薄板放熱フィンで配管・放熱管・金型・設備等の熱交換効率拡大

精度とサイクルを左右する金型冷却の最適化

2025.8.07

金型冷却の放熱効率に放熱フィンが効果的。冷却不足は寸法誤差や表面不良の原因となり、生産性を大きく左右する。

配管を含む冷却系統全体の放熱効率が再評価

樹脂成型やダイカスト、ゴム成型など、あらゆる分野で使われる成型金型は、製品寸法精度や表面品質に直結する極めて重要な設備です。なかでも冷却工程は、金型内の温度を制御し、成型品の収縮、反り、離型性をコントロールする役割を担っています。近年、成型サイクルの短縮や歩留まり向上が求められる中で、金型内部だけでなく、配管を含む冷却系統全体の放熱効率が再評価されています。適切に冷やされない金型は、製品の寸法誤差や表面ムラ、クラックなどの原因となるため、冷却効率=生産性と考えるべき時代に入りつつあります。

ボトルネックは“金型周辺の配管”かもしれない

成型金型の冷却には、冷却水や温調油が流れる配管が必須ですが、これらの配管から十分に熱が逃がせていないことで、冷却効率が低下しているケースが多く見受けられます。特に、設備のコンパクト化やレイアウトの制約により、冷却ラインの配管が密集し、熱がこもって周囲の温度が上昇しやすい環境が増えています。また、配管内部での熱交換効率が不十分な場合、冷却水が金型から熱を奪いきれず、サイクル時間の延長や品質バラつきの原因にもなります。冷却装置やチラーの性能だけで対処しようとしても、“配管自体の熱設計”が不十分であれば、本来の冷却効果を発揮できないのです。

放熱効率を高める3つのフィン提案

この課題に対し、最上インクスでは3種類の放熱補助フィン製品を提案しています。
ひとつ目は、「パイプ・配管 外側巻き付けフィン」。既存の冷却配管に工具不要で巻き付けるだけで放熱面積を拡大し、自然対流やファン併用によって周辺の熱を効率的に放散できます。金型の近傍に施工できるため、周囲温度の安定化と作業環境改善にも貢献します。
ふたつ目は、「パイプ・配管・流路 内側挿入フィン」。管内に設置することで、冷却水や油との接触面積を増やし、伝熱効率を向上。冷却速度の向上により、成型サイクルの短縮と冷却ユニットの省エネ運転が期待できます。
三つ目は、「その他 用途 各種フィン」。

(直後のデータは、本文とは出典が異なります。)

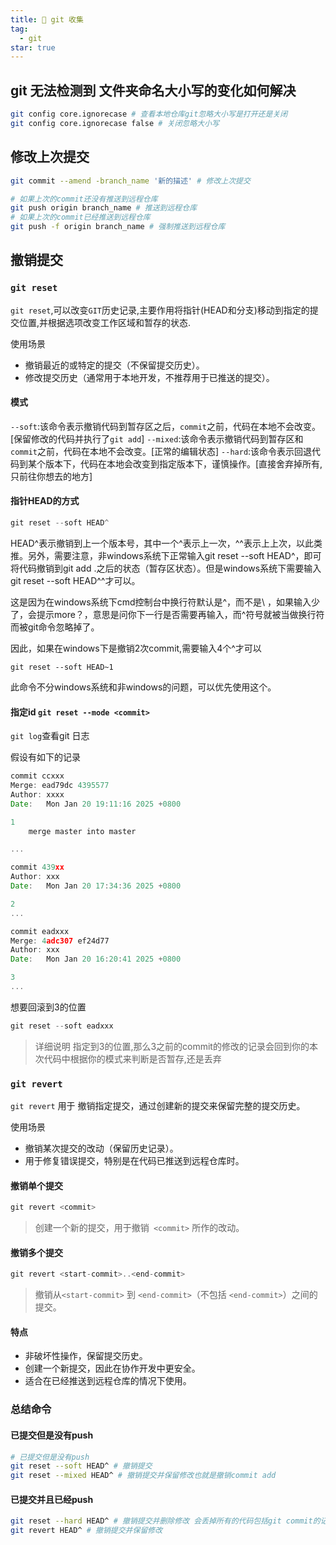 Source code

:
 ```yaml
---
title: 🥹 git 收集
tag:
  - git
star: true
---
```


## git 无法检测到 文件夹命名大小写的变化如何解决

```bash
git config core.ignorecase # 查看本地仓库git忽略大小写是打开还是关闭
git config core.ignorecase false # 关闭忽略大小写
```

## 修改上次提交

```bash
git commit --amend -branch_name '新的描述' # 修改上次提交

# 如果上次的commit还没有推送到远程仓库
git push origin branch_name # 推送到远程仓库
# 如果上次的commit已经推送到远程仓库
git push -f origin branch_name # 强制推送到远程仓库
```

## 撤销提交

### `git reset`

`git reset`,可以改变`GIT`历史记录,主要作用将指针(HEAD和分支)移动到指定的提交位置,并根据选项改变工作区域和暂存的状态.

使用场景

- 撤销最近的或特定的提交（不保留提交历史）。
- 修改提交历史（通常用于本地开发，不推荐用于已推送的提交）。

#### 模式

`--soft`:该命令表示撤销代码到暂存区之后，`commit`之前，代码在本地不会改变。[保留修改的代码并执行了`git add`]
`--mixed`:该命令表示撤销代码到暂存区和`commit`之前，代码在本地不会改变。[正常的编辑状态]
`--hard`:该命令表示回退代码到某个版本下，代码在本地会改变到指定版本下，谨慎操作。[直接舍弃掉所有,只前往你想去的地方]

#### 指针HEAD的方式

```javascript
git reset --soft HEAD^
```
HEAD^表示撤销到上一个版本号，其中一个^表示上一次，^^表示上上次，以此类推。另外，需要注意，非windows系统下正常输入git reset --soft HEAD^，即可将代码撤销到git add .之后的状态（暂存区状态）。但是windows系统下需要输入git reset --soft HEAD^^才可以。

这是因为在windows系统下cmd控制台中换行符默认是^，而不是\ ，如果输入少了，会提示more？，意思是问你下一行是否需要再输入，而^符号就被当做换行符而被git命令忽略掉了。

因此，如果在windows下是撤销2次commit,需要输入4个^才可以


```javascirpt
git reset --soft HEAD~1
```
此命令不分windows系统和非windows的问题，可以优先使用这个。

#### 指定id `git reset --mode <commit>`

`git log`查看git 日志

假设有如下的记录

```javascript
commit ccxxx
Merge: ead79dc 4395577
Author: xxxx
Date:   Mon Jan 20 19:11:16 2025 +0800

1
    merge master into master   

...

commit 439xx
Author: xxx
Date:   Mon Jan 20 17:34:36 2025 +0800

2
...

commit eadxxx
Merge: 4adc307 ef24d77
Author: xxx
Date:   Mon Jan 20 16:20:41 2025 +0800

3
...
```

想要回滚到3的位置

```javascript
git reset --soft eadxxx
```

> 详细说明
> 指定到3的位置,那么3之前的commit的修改的记录会回到你的本次代码中根据你的模式来判断是否暂存,还是丢弃


### `git revert`

`git revert` 用于 撤销指定提交，通过创建新的提交来保留完整的提交历史。

使用场景

- 撤销某次提交的改动（保留历史记录）。
- 用于修复错误提交，特别是在代码已推送到远程仓库时。

#### 撤销单个提交

```javascript
git revert <commit>
```
> 创建一个新的提交，用于撤销` <commit>` 所作的改动。

#### 撤销多个提交

```javascript
git revert <start-commit>..<end-commit>
```

> 撤销从`<start-commit>` 到 `<end-commit>`（不包括 `<end-commit>`）之间的提交。

#### 特点

- 非破坏性操作，保留提交历史。
- 创建一个新提交，因此在协作开发中更安全。
- 适合在已经推送到远程仓库的情况下使用。


### 总结命令

#### 已提交但是没有push
```bash
# 已提交但是没有push
git reset --soft HEAD^ # 撤销提交
git reset --mixed HEAD^ # 撤销提交并保留修改也就是撤销commit add
```

#### 已提交并且已经push

```bash
git reset --hard HEAD^ # 撤销提交并删除修改 会丢掉所有的代码包括git commit的记录
git revert HEAD^ # 撤销提交并保留修改
```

大型の金型周辺や加熱系統の配管に使用され、放熱と構造保護を両立。高温下でも安定した性能を維持し、熱負荷の高い現場に最適です。

現場での導入事例と得られた成果

あるプラスチック成型工場では、金型冷却ラインの配管に巻き付けフィンを導入したことで、配管表面温度が平均で20℃低下。冷却水の戻り温度も下がり、チラーの稼働時間が削減されて電力使用量が月間で約10%削減されました。また、内側フィンを導入した現場では、設定温度到達時間が早まり、サイクルタイムが15秒短縮されるという効果も確認されています。さらに、スタンダードフィンを加熱系統に導入したラインでは、周辺温度の上昇が抑えられ、作業者の安全性向上と断熱材の長寿命化が実現されました。これらはすべて、既存設備に対し後付けで行える改善策であり、投資対効果も高い評価を得ています。

金型冷却の未来は「配管熱設計」で決まる

成型現場の技術課題は年々複雑化していますが、放熱=生産性・品質・省エネを左右する要素であることは変わりません。従来は見過ごされがちだった冷却ラインの配管部分にも、“熱設計”という発想を持ち込むことで、金型の冷却効率は劇的に改善可能です。最上インクスの3種のフィン製品は、設計段階にも、現場の改修にも柔軟に対応でき、冷却装置に頼らない省エネ型の熱対策を実現します。これからの金型設計・設備改善には、「配管の熱をどう逃がすか」が新たな焦点になるでしょう。金型の精度を支えるのは、目に見えない熱設計の工夫なのです。